### SOURCE DATA
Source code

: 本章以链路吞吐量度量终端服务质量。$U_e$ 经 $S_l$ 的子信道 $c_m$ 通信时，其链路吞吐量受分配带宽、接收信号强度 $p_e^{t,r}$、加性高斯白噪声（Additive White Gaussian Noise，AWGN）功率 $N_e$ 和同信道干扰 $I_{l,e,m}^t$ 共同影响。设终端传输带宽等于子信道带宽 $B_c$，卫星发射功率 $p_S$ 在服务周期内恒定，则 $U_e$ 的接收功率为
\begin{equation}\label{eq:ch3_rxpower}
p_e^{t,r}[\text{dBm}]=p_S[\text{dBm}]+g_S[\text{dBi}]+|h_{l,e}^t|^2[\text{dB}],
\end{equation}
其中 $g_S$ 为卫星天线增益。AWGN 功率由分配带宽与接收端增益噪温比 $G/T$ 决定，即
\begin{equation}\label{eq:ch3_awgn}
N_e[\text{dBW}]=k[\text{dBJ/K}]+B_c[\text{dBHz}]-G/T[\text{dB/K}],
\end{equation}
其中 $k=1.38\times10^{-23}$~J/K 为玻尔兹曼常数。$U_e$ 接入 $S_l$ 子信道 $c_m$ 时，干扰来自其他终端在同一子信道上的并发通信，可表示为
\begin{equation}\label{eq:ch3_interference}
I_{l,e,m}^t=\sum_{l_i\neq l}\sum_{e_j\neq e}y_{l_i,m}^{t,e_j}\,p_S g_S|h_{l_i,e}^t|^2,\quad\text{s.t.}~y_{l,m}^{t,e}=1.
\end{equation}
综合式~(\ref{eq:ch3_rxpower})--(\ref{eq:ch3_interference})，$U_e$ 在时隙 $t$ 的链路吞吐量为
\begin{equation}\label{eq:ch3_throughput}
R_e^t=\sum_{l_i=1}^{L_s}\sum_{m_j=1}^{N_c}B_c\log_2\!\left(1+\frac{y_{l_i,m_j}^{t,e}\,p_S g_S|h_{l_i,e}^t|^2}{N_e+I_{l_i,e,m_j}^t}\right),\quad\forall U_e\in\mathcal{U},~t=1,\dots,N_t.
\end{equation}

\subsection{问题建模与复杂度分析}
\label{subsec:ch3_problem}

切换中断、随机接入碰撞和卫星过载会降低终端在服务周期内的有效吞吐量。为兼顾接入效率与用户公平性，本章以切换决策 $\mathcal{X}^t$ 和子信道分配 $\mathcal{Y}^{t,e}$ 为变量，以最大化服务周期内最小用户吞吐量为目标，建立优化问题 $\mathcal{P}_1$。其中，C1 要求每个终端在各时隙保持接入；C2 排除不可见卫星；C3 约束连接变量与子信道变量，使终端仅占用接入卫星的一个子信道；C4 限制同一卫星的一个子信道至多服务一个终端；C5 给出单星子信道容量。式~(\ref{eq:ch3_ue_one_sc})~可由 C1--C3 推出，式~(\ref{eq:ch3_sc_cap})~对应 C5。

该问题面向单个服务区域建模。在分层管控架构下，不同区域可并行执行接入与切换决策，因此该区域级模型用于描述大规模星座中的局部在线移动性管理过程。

### WORK TASK
Take every line from the data that includes the word "text".

### RESPONSE BOX
p_e^{t,r}[\text{dBm}]=p_S[\text{dBm}]+g_S[\text{dBi}]+|h_{l,e}^t|^2[\text{dB}],
N_e[\text{dBW}]=k[\text{dBJ/K}]+B_c[\text{dBHz}]-G/T[\text{dB/K}],
I_{l,e,m}^t=\sum_{l_i\neq l}\sum_{e_j\neq e}y_{l_i,m}^{t,e_j}\,p_S g_S|h_{l_i,e}^t|^2,\quad\text{s.t.}~y_{l,m}^{t,e}=1.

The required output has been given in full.